By defaithed - Posted on 26 April 2010

Flatworm

Really, they do. They rock so hard their backs no longer have any bone (to add the obvious witticism taken from a well-known expression).

I had a real fascination with planaria back in my religious but science-loving childhood. You see, in a decrepit dresser that stored junk in the family garage I came across the mouldering old college biology textbook of one parent. Neither parent was a biologist, or academic of any type; in fact, neither had finished college. (If they had done so, and learned more about the natural world and possibly about critical thinking, would they have resisted the pitch of the Jehovah's Witnesses years later? Who knows. But that's another story.)

While I don't recall either parent ever displaying a particular interest in biology, clearly one had taken a class or two. The book was awesome. Its name and author, I didn't note. And much of the college-level content was clearly above my reading level. But there was plenty that I eagerly read. I remember a few can't-look-away photos of cleft palates and other human deformities, and of course there was plenty of stuff about the reptiles and other animals I always loved reading about. Plus those diamond-headed flatworms with the crazy cross-eyed look, the planarians, recently in the headlines as scientists further tease out the secrets of their amazing regenerative abilities.

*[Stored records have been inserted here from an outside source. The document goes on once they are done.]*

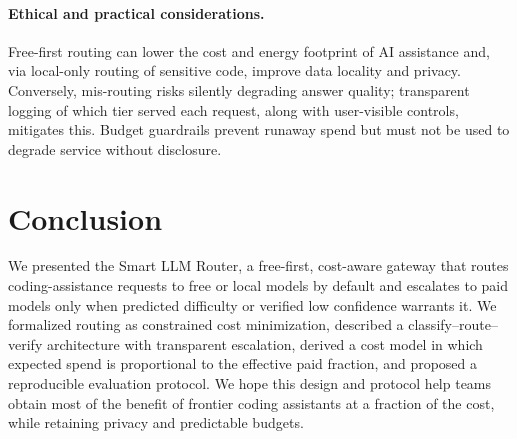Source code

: \documentclass[11pt]{article}
\begin{document}
\paragraph{Ethical and practical considerations.}
Free-first routing can lower the cost and energy footprint of AI assistance and,
via local-only routing of sensitive code, improve data locality and privacy.
Conversely, mis-routing risks silently degrading answer quality; transparent
logging of which tier served each request, along with user-visible controls,
mitigates this. Budget guardrails prevent runaway spend but must not be used to
degrade service without disclosure.

\section{Conclusion}
\label{sec:conclusion}
We presented the Smart LLM Router, a free-first, cost-aware gateway that routes
coding-assistance requests to free or local models by default and escalates to
paid models only when predicted difficulty or verified low confidence warrants
it. We formalized routing as constrained cost minimization, described a
classify--route--verify architecture with transparent escalation, derived a
cost model in which expected spend is proportional to the effective paid
fraction, and proposed a reproducible evaluation protocol. We hope this design
and protocol help teams obtain most of the benefit of frontier coding
assistants at a fraction of the cost, while retaining privacy and predictable
budgets.
\end{document}
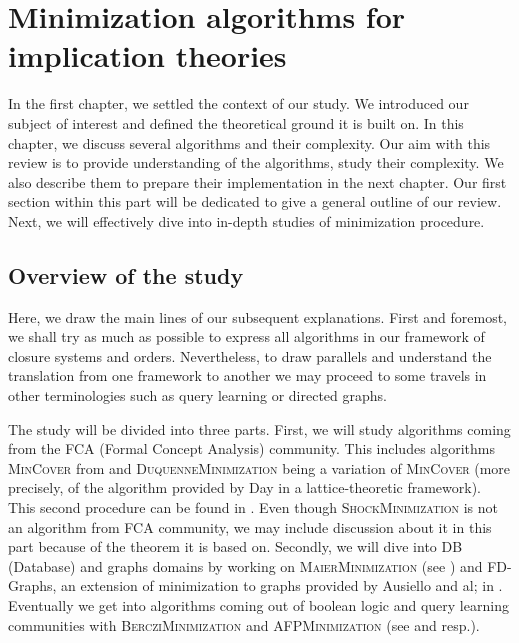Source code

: \chapter{Minimization algorithms for implication theories}

In the first chapter, we settled the context of our study. We introduced our 
subject of interest and defined the theoretical ground it is built on. In this
chapter, we discuss several algorithms and their complexity. Our aim with this
review is to provide understanding of the algorithms, study their complexity.
We also describe them to prepare their implementation in the next chapter.  Our first section within this part will be dedicated to give a general outline of our review. Next, we will effectively dive into in-depth studies of minimization procedure. 


\section{Overview of the study}

Here, we draw the main lines of our subsequent explanations. First and foremost, we shall try as much as possible to express all algorithms in our framework of closure systems and orders. Nevertheless, to draw parallels
and understand the translation from one framework to another we may proceed to 
some travels in other terminologies such as query learning or directed graphs.

\vspace{1.2em}

The study will be divided into three parts. First, we will study algorithms 
coming from the FCA (Formal Concept Analysis) community. This includes 
algorithms \textsc{MinCover} from \cite{bazhanov_optimizations_2014, day_lattice_1992, wild_implicational_1989} and \textsc{DuquenneMinimization}
being a variation of \textsc{MinCover} (more precisely, of the algorithm
provided by Day in a lattice-theoretic framework). This second procedure can
be found in \cite{duquenne_variations_2007}. Even though \textsc{ShockMinimization} is not an algorithm from FCA community, we may include discussion about it in this part because of the theorem it is based on. Secondly, we will dive into DB (Database) and graphs domains by working on
\textsc{MaierMinimization} (see \cite{maier_theory_1983, maier_minimum_1980}) and FD-Graphs, an extension of minimization to graphs provided by Ausiello and al; in \cite{ausiello_graph_1983, ausiello_minimal_1986, ausiello_directed_2017}. Eventually we get into algorithms coming out of 
boolean logic and query learning communities with \textsc{BercziMinimization}
and \textsc{AFPMinimization} (see \cite{berczi_directed_2017} and \cite{angluin_learning_1992, arias_canonical_2009} resp.).

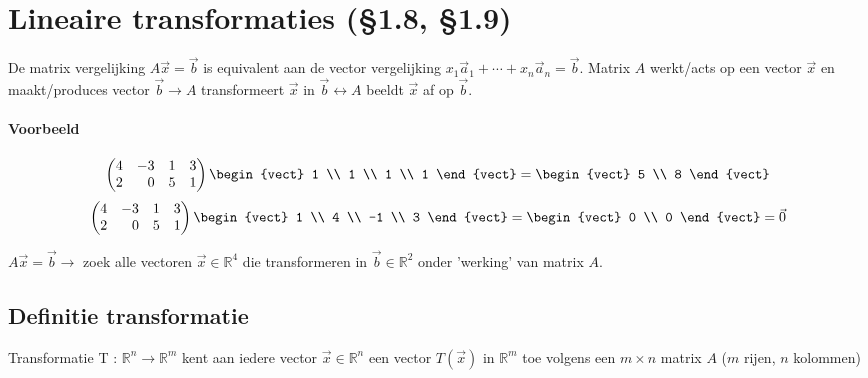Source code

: \section{Lineaire transformaties (\S 1.8, \S 1.9)}
De matrix vergelijking $A \vec{x} = \vec{b}$ is equivalent aan de vector vergelijking $x_1 \vec{a}_1 + \cdots + x_n \vec{a}_n = \vec{b}$. Matrix $A$ werkt/acts op een vector $\vec{x}$ en maakt/produces vector $\vec{b} \to A$ transformeert $\vec{x}$ in $\vec{b} \leftrightarrow A$  beeldt $\vec{x}$ af op $\vec{b}$.

\paragraph{Voorbeeld}
\[ \begin{pmatrix*}[r]
	4 & -3 & 1 & 3 \\
	2 & 0 & 5 & 1
\end{pmatrix*} \begin{vect} 1 \\ 1 \\ 1 \\ 1 \end{vect} = \begin{vect} 5 \\ 8 \end{vect} \]
\[ \begin{pmatrix*}[r]
	4 & -3 & 1 & 3 \\
	2 & 0 & 5 & 1
\end{pmatrix*} \begin{vect} 1 \\ 4 \\ -1 \\ 3 \end{vect} = \begin{vect} 0 \\ 0 \end{vect} = \vec{0} \]

$A \vec{x} = \vec{b} \to$ zoek alle vectoren $\vec{x} \in \mathbb{R}^4$ die transformeren in $\vec{b} \in \mathbb{R}^2$ onder 'werking' van matrix $A$.

\subsection{Definitie transformatie}
Transformatie T : $\mathbb{R}^n \to \mathbb{R}^m$ kent aan iedere vector $\vec{x} \in \mathbb{R}^n$ een vector $T(\vec{x})$ in $\mathbb{R}^m$ toe volgens een $m \times n$ matrix $A$ ($m$ rijen, $n$ kolommen)

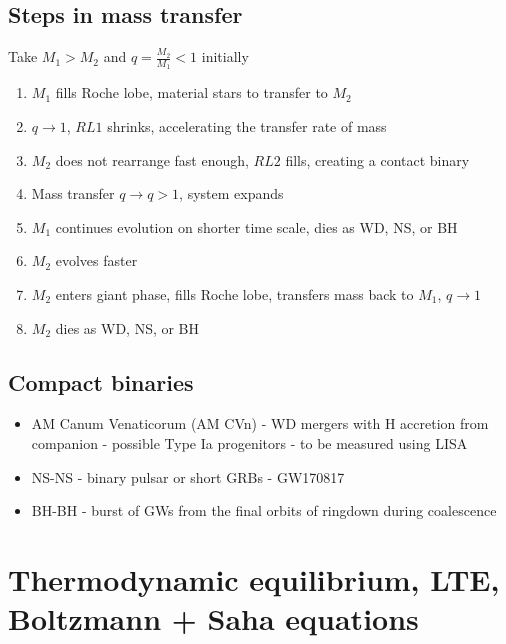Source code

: \documentclass{article}
\begin{document}
\subsection{Steps in mass transfer}
Take $M_1 > M_2$ and $q = \frac{M_2}{M_1} < 1$ initially

\begin{enumerate}
    \item $M_1$ fills Roche lobe, material stars to transfer to $M_2$

    \item $q \to 1$, $RL1$ shrinks, accelerating the transfer rate of mass

    \item $M_2$ does not rearrange fast enough, $RL2$ fills, creating a contact binary

    \item Mass transfer $q \to q > 1$, system expands

    \item $M_1$ continues evolution on shorter time scale, dies as WD, NS, or BH

    \item $M_2$ evolves faster

    \item $M_2$ enters giant phase, fills Roche lobe, transfers mass back to $M_1$, $q \to 1$

    \item $M_2$ dies as WD, NS, or BH
\end{enumerate}

\subsection{Compact binaries}

\begin{itemize}
    \item AM Canum Venaticorum (AM CVn) - WD mergers with H accretion from companion - possible Type Ia progenitors - to be measured using LISA 

    \item NS-NS - binary pulsar or short GRBs - GW170817

    \item BH-BH - burst of GWs from the final orbits of ringdown during coalescence 
\end{itemize}


\section{Thermodynamic equilibrium, LTE, Boltzmann + Saha equations}
\end{document}
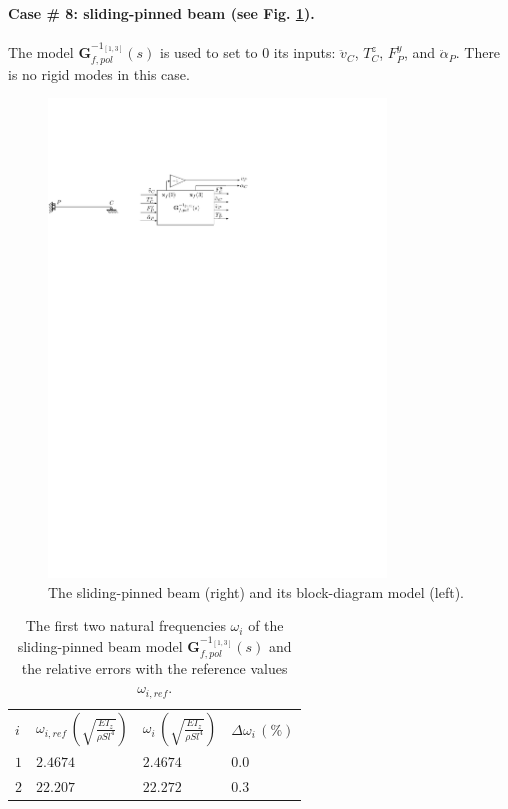 \documentclass[smallcondensed]{svjour3}     %
\begin{document}
\FloatBarrier
\paragraph{Case \# 8:  sliding-pinned beam (see Fig. \ref{fig:Tsp}).} The model $\mathbf{G}_{f,pol}^{-1_{[1,3]}}(s)$ is used to set to $0$ its inputs: $\ddot{v}_C$, $T^z_C$, $F^y_P$, and $\ddot{\alpha}_P$. There is no rigid modes in this case.
\begin{figure}[htbp!]
  \includegraphics[width=0.8\textwidth]{Tspb}
\caption{The sliding-pinned beam (right) and its block-diagram model (left).}
\label{fig:Tsp} 
\end{figure}
\begin{table}[htbp!]
\caption{The first two natural frequencies $\omega_i$ of the sliding-pinned beam model $\mathbf{G}_{f,pol}^{-1_{[1,3]}}(s)$ and the relative errors with the reference values $\omega_{i,ref}$.}
\label{tab:Tsp}       %
\begin{tabular}{llll}
\hline\noalign{\smallskip}
  $i$ & $\omega_{i,ref}\,\left(\sqrt{\frac{EI_z}{\rho S l^4}}\right)$ &  $\omega_i\,\left(\sqrt{\frac{EI_z}{\rho S l^4}}\right)$ &  $\Delta \omega_i\,(\%)$ \\
\noalign{\smallskip}\hline\noalign{\smallskip}
$1$ & $2.4674$ & $2.4674$  & $0.0$ \\ 
$2$ & $22.207$ & $22.272$ & $0.3$ \\
\hline
\end{tabular}
\end{table}
\end{document}
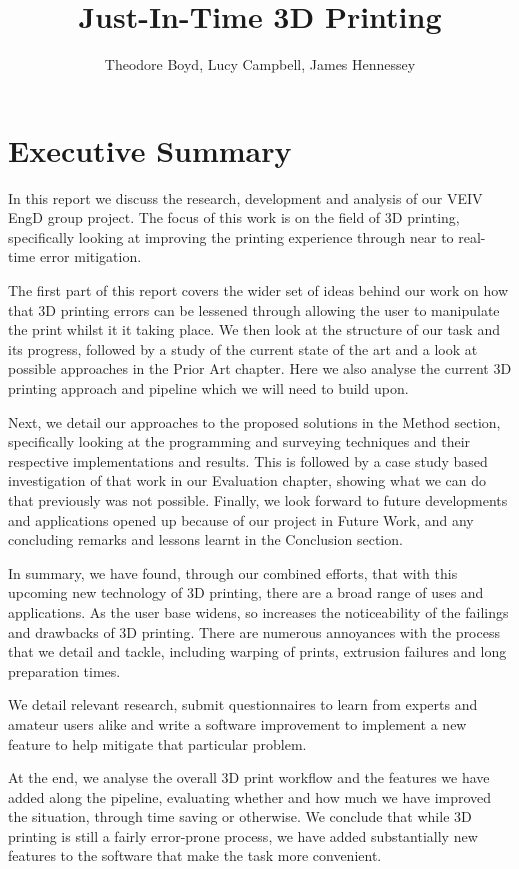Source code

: \documentclass[11pt]{article} %
\title{Just-In-Time 3D Printing}
\author{Theodore Boyd, Lucy Campbell, James Hennessey}
\date{} %
\begin{document}
\maketitle

\section{Executive Summary}
In this report we discuss the research, development and analysis of our VEIV EngD group project. The focus of this work is on the field of 3D printing, specifically looking at improving the printing experience through near to real-time error mitigation.

The first part of this report covers the wider set of ideas behind our work on how that 3D printing errors can be lessened through allowing the user to manipulate the print whilst it it taking place. We then look at the structure of our task and its progress, followed by a study of the current state of the art and a look at possible approaches in the Prior Art chapter. Here we also analyse the current 3D printing approach and pipeline which we will need to build upon.

Next, we detail our approaches to the proposed solutions in the Method section, specifically looking at the programming and surveying techniques and their respective implementations and results. This is followed by a case study based investigation of that work in our Evaluation chapter, showing what we can do that previously was not possible.
Finally, we look forward to future developments and applications opened up because of our project in Future Work, and any concluding remarks and lessons learnt in the Conclusion section.

In summary, we have found, through our combined efforts, that with this upcoming new technology of 3D printing, there are a broad range of uses and applications. As the user base widens, so increases the noticeability of the failings and drawbacks of 3D printing. There are numerous annoyances with the process that we detail and tackle, including warping of prints, extrusion failures and long preparation times.

We detail relevant research, submit questionnaires to learn from experts and amateur users alike and write a software improvement to implement a new feature to help mitigate that particular problem.

At the end, we analyse the overall 3D print workflow and the features we have added along the pipeline, evaluating whether and how much we have improved the situation, through time saving or otherwise. We conclude that while 3D printing is still a fairly error-prone process, we have added substantially new features to the software that make the task more convenient.
\end{document}
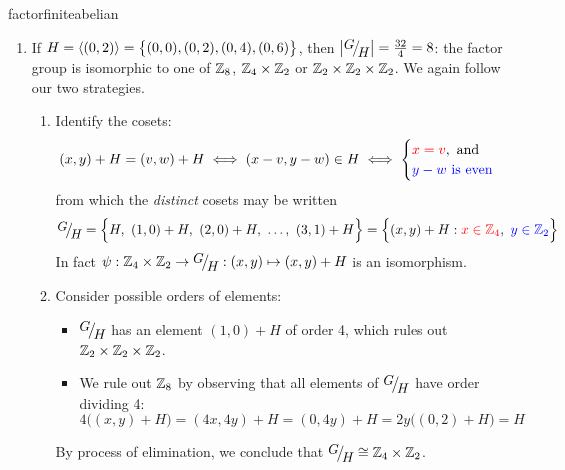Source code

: \begin{examples}{}{factorfiniteabelian}
\begin{enumerate}
			 
	  \item If $H=\left\langle (0,2)\right\rangle=\bigl\{(0,0),(0,2),(0,4),(0,6)\bigr\}$, then $\nm{\quotient GH}=\frac{32}4=8$: the factor group is isomorphic to one of $\mathbb{Z}_8$, $\mathbb{Z}_4\times\mathbb{Z}_2$ or $\mathbb{Z}_2\times\mathbb{Z}_2\times\mathbb{Z}_2$. We again follow our two strategies.
		\begin{enumerate}
		  \item Identify the cosets:
			\[
				(x,y)+H=(v,w)+H\iff (x-v,y-w)\in H\iff 
				\begin{cases}
					\textcolor{red}{x=v},\text{ and}\\
					\textcolor{blue}{y-w\text{ is even}}
				\end{cases}
			\]
			from which the \emph{distinct} cosets may be written
			\[
				\quotient GH=\Bigl\{H,\ (1,0)+H,\ (2,0)+H,\ \ldots,\ (3,1)+H\Bigr\} =\Bigl\{(x,y)+H: \textcolor{red}{x\in\Z_4},\ \textcolor{blue}{y\in\Z_2}\Bigr\}
			\]
			In fact $\psi:\Z_4\times\Z_2\to\quotient GH:(x,y)\mapsto (x,y)+H$ is an isomorphism.
			\item Consider possible orders of elements:
			\begin{itemize}
	  		\item $\quotient GH$ has an element $(1,0)+H$ of order 4, which rules out $\mathbb{Z}_2\times\mathbb{Z}_2\times\mathbb{Z}_2$.
	  		\item We rule out $\mathbb{Z}_8$ by observing that all elements of $\quotient GH$ have order dividing 4:
	  		\[
	  			4\bigl((x,y)+H\bigr)
	  			=(4x,4y)+H
	  			=(0,4y)+H
	  			=2y\bigl((0,2)+H\bigr)
	  			=H
	  		\]
			\end{itemize}
			By process of elimination, we conclude that $\quotient GH\cong\Z_4\times\Z_2$.
	  \end{enumerate}

		\goodbreak
	

\end{enumerate}
\end{examples}

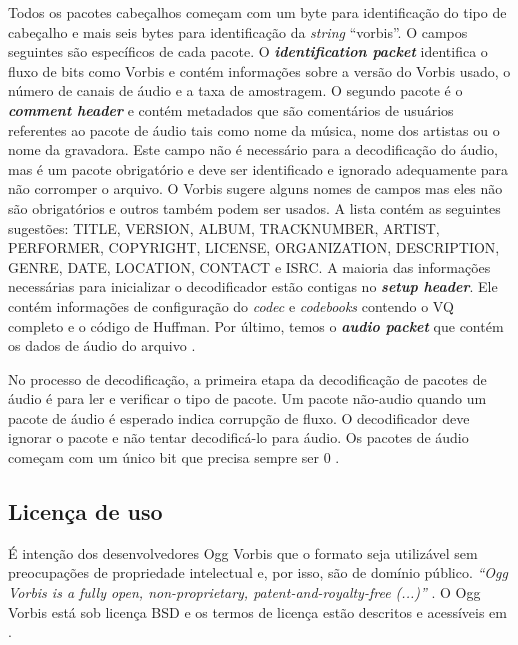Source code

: Todos os pacotes cabeçalhos começam com um byte para identificação do tipo de cabeçalho e mais seis bytes para identificação da \textit{string} ``vorbis''. O campos seguintes são específicos de cada pacote. O \textbf{\textit{identification packet}} identifica o fluxo de bits como Vorbis e contém informações sobre a versão do Vorbis usado, o número de canais de áudio e a taxa de amostragem. O segundo pacote é o \textbf{\textit{comment header}} e contém metadados que são comentários de usuários referentes ao pacote de áudio tais como nome da música, nome dos artistas ou o nome da gravadora. Este campo não é necessário para a decodificação do áudio, mas é um pacote obrigatório e deve ser identificado e ignorado adequamente para não corromper o arquivo. O Vorbis sugere alguns nomes de campos mas eles não são obrigatórios e outros também podem ser usados. A lista contém as seguintes sugestões: TITLE, VERSION, ALBUM, TRACKNUMBER, ARTIST, PERFORMER, COPYRIGHT, LICENSE, ORGANIZATION, DESCRIPTION, GENRE, DATE, LOCATION, CONTACT e ISRC. A maioria das informações necessárias para inicializar o decodificador estão contigas no \textit{\textbf{setup header}}. Ele contém informações de configuração do \textit{codec} e \textit{codebooks} contendo o VQ completo e o código de Huffman. Por último, temos o \textbf{\textit{audio packet}} que contém os dados de áudio do arquivo \cite{vorbis}.

No processo de decodificação, a primeira etapa da decodificação de pacotes de áudio é para ler e verificar o tipo de pacote. Um pacote não-audio quando um pacote de áudio é esperado indica corrupção de fluxo. O decodificador deve ignorar o pacote e não tentar decodificá-lo para áudio. Os pacotes de áudio começam com um único bit que precisa sempre ser 0 \cite{vorbis}.

\subsection{Licença de uso}

É intenção dos desenvolvedores Ogg Vorbis que o formato seja utilizável sem preocupações de propriedade intelectual e, por isso, são de domínio público. \textit{``Ogg Vorbis is a fully open, non-proprietary, patent-and-royalty-free (...)''} \cite{license}. O Ogg Vorbis está sob licença BSD e os termos de licença estão descritos e acessíveis em \cite{licenseterms}.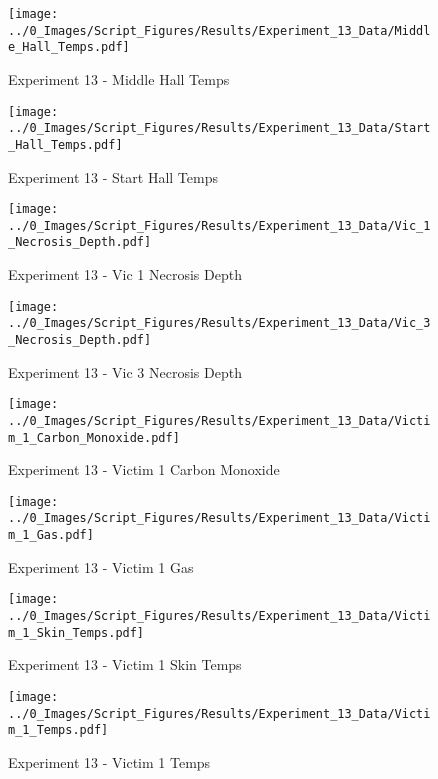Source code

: 	\clearpage

	\begin{figure}[H]
		\centering
		\texttt{[image: ../0\_Images/Script\_Figures/Results/Experiment\_13\_Data/Middle\_Hall\_Temps.pdf]}
		\caption[]{Experiment 13 - Middle Hall Temps}
	\end{figure}
 

	\begin{figure}[H]
		\centering
		\texttt{[image: ../0\_Images/Script\_Figures/Results/Experiment\_13\_Data/Start\_Hall\_Temps.pdf]}
		\caption[]{Experiment 13 - Start Hall Temps}
	\end{figure}
 
	\clearpage

	\begin{figure}[H]
		\centering
		\texttt{[image: ../0\_Images/Script\_Figures/Results/Experiment\_13\_Data/Vic\_1\_Necrosis\_Depth.pdf]}
		\caption[]{Experiment 13 - Vic 1 Necrosis Depth}
	\end{figure}
 

	\begin{figure}[H]
		\centering
		\texttt{[image: ../0\_Images/Script\_Figures/Results/Experiment\_13\_Data/Vic\_3\_Necrosis\_Depth.pdf]}
		\caption[]{Experiment 13 - Vic 3 Necrosis Depth}
	\end{figure}
 
	\clearpage

	\begin{figure}[H]
		\centering
		\texttt{[image: ../0\_Images/Script\_Figures/Results/Experiment\_13\_Data/Victim\_1\_Carbon\_Monoxide.pdf]}
		\caption[]{Experiment 13 - Victim 1 Carbon Monoxide}
	\end{figure}
 

	\begin{figure}[H]
		\centering
		\texttt{[image: ../0\_Images/Script\_Figures/Results/Experiment\_13\_Data/Victim\_1\_Gas.pdf]}
		\caption[]{Experiment 13 - Victim 1 Gas}
	\end{figure}
 
	\clearpage

	\begin{figure}[H]
		\centering
		\texttt{[image: ../0\_Images/Script\_Figures/Results/Experiment\_13\_Data/Victim\_1\_Skin\_Temps.pdf]}
		\caption[]{Experiment 13 - Victim 1 Skin Temps}
	\end{figure}
 

	\begin{figure}[H]
		\centering
		\texttt{[image: ../0\_Images/Script\_Figures/Results/Experiment\_13\_Data/Victim\_1\_Temps.pdf]}
		\caption[]{Experiment 13 - Victim 1 Temps}
	\end{figure}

Take a planarian, said the textbook I found, cut it into pieces, and those pieces will regenerate into new flatworms. I already knew that an earthworm's front half could regenerate a lost back half, but the flatworms went one better: an amputated back half could regenerate a new head! Wow!

Flatworms!Wait, it gets better: Cut it into two lengthwise, said the book, and the strips will regenerate into whole worms. Zoinks! (Try that, annelids. I didn't think so.)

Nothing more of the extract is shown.